▶ WORK TO COMPLETE
Restate all of the data precisely, omitting nothing.

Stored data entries
--- START ---
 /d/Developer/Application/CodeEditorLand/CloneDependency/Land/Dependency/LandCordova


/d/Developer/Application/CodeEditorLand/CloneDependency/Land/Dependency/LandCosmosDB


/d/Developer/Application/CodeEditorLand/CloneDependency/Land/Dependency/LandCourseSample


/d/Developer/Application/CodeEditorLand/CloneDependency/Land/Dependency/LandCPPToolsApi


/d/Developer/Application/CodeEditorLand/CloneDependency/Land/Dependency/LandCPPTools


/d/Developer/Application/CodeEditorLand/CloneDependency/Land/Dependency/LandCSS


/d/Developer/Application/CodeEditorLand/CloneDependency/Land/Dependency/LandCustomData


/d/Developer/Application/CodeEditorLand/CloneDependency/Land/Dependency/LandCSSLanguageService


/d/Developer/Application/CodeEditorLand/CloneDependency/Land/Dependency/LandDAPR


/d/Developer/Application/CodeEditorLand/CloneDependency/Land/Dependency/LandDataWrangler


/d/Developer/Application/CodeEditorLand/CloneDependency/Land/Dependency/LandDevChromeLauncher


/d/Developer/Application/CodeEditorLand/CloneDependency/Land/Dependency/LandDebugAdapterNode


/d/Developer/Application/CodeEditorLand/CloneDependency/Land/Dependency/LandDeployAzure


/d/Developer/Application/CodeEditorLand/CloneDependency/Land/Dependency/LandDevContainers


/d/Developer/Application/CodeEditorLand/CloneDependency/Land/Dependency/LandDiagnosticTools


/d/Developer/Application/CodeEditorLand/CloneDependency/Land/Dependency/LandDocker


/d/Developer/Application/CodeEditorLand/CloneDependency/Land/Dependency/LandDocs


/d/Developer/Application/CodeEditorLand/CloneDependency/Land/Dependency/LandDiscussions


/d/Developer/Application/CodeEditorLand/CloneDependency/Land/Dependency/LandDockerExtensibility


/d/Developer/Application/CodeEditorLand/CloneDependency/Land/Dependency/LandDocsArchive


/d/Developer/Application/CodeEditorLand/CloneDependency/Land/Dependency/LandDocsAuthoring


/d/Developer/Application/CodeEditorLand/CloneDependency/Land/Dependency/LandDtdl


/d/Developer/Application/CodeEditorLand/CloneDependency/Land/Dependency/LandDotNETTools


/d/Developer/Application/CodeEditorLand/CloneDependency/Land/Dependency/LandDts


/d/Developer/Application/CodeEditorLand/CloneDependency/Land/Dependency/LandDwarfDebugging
--- END ---
▶ WRITTEN ANSWER
 /d/Developer/Application/CodeEditorLand/CloneDependency/Land/Dependency/LandCordova


/d/Developer/Application/CodeEditorLand/CloneDependency/Land/Dependency/LandCosmosDB


/d/Developer/Application/CodeEditorLand/CloneDependency/Land/Dependency/LandCourseSample


/d/Developer/Application/CodeEditorLand/CloneDependency/Land/Dependency/LandCPPToolsApi


/d/Developer/Application/CodeEditorLand/CloneDependency/Land/Dependency/LandCPPTools


/d/Developer/Application/CodeEditorLand/CloneDependency/Land/Dependency/LandCSS


/d/Developer/Application/CodeEditorLand/CloneDependency/Land/Dependency/LandCustomData


/d/Developer/Application/CodeEditorLand/CloneDependency/Land/Dependency/LandCSSLanguageService


/d/Developer/Application/CodeEditorLand/CloneDependency/Land/Dependency/LandDAPR


/d/Developer/Application/CodeEditorLand/CloneDependency/Land/Dependency/LandDataWrangler


/d/Developer/Application/CodeEditorLand/CloneDependency/Land/Dependency/LandDevChromeLauncher


/d/Developer/Application/CodeEditorLand/CloneDependency/Land/Dependency/LandDebugAdapterNode


/d/Developer/Application/CodeEditorLand/CloneDependency/Land/Dependency/LandDeployAzure


/d/Developer/Application/CodeEditorLand/CloneDependency/Land/Dependency/LandDevContainers


/d/Developer/Application/CodeEditorLand/CloneDependency/Land/Dependency/LandDiagnosticTools


/d/Developer/Application/CodeEditorLand/CloneDependency/Land/Dependency/LandDocker


/d/Developer/Application/CodeEditorLand/CloneDependency/Land/Dependency/LandDocs


/d/Developer/Application/CodeEditorLand/CloneDependency/Land/Dependency/LandDiscussions


/d/Developer/Application/CodeEditorLand/CloneDependency/Land/Dependency/LandDockerExtensibility


/d/Developer/Application/CodeEditorLand/CloneDependency/Land/Dependency/LandDocsArchive


/d/Developer/Application/CodeEditorLand/CloneDependency/Land/Dependency/LandDocsAuthoring


/d/Developer/Application/CodeEditorLand/CloneDependency/Land/Dependency/LandDtdl


/d/Developer/Application/CodeEditorLand/CloneDependency/Land/Dependency/LandDotNETTools


/d/Developer/Application/CodeEditorLand/CloneDependency/Land/Dependency/LandDts


/d/Developer/Application/CodeEditorLand/CloneDependency/Land/Dependency/LandDwarfDebugging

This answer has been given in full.